Lodge Living



One of four independent structures created to form a family’s summer compound on a private island off the coast, this communal lodge serves all of the cooking, indoor/outdoor dining, and gathering needs, while the other three cottages contain sleeping quarters.

A unique challenge was the remote site, accessible only by small boat and a temporary, tide-dependent barge ramp. Accordingly, its design resorted to construction methodologies of the previous century, with simple granite block piers employed to anchor the structure and fabricated light-timber framing brought in and hand carried up to the site.

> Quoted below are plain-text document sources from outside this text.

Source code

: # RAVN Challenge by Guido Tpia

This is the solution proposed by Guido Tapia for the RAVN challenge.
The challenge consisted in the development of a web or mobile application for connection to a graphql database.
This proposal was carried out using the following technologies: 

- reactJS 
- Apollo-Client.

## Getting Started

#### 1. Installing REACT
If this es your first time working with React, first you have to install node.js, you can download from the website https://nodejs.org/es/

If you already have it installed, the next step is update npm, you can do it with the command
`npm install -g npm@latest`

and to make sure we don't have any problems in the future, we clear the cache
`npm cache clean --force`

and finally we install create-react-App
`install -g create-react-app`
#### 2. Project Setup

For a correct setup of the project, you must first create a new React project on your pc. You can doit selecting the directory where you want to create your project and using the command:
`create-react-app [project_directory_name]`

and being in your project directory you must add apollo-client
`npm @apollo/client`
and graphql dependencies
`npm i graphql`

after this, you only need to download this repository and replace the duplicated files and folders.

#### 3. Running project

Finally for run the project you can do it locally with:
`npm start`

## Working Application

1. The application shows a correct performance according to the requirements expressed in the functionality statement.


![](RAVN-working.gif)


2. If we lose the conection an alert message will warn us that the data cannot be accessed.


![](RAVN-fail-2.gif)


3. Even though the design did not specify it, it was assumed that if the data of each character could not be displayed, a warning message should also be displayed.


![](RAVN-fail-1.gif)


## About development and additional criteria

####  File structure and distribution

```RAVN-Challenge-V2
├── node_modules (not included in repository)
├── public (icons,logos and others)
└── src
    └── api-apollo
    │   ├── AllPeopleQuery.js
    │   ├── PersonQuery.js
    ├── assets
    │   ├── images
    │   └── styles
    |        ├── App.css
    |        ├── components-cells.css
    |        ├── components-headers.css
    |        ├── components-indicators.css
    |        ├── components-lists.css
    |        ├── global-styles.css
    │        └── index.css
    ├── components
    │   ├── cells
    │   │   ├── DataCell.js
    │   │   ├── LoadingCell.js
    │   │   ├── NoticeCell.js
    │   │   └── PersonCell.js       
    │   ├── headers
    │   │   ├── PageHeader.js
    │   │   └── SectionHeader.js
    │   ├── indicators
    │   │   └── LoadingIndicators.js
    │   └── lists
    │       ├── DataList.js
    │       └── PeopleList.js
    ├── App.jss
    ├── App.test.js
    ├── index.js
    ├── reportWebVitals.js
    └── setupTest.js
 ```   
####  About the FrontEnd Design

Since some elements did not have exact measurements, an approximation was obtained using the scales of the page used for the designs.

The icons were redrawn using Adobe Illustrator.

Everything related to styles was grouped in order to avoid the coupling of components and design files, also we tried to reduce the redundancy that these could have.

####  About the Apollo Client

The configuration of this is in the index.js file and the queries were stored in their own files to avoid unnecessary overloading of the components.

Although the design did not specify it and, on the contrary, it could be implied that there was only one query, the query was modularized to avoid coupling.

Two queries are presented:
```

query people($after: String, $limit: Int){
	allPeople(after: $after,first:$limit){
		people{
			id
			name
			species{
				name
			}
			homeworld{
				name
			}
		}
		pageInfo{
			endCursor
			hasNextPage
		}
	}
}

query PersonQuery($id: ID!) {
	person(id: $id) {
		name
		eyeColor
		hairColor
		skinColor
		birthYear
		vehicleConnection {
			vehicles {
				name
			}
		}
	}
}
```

In recognition of the exceptionally exposed and inaccessible location, the exterior materials and detailing are designed for longevity. There is no paint, and natural-weathering western red and eastern white cedar are employed to create soft contrast. Rough-hewn local granite blocks form the chimney and both indoor and outdoor fireplaces. Cedar strips interspersed within the roofing shingles create subtle delineations.   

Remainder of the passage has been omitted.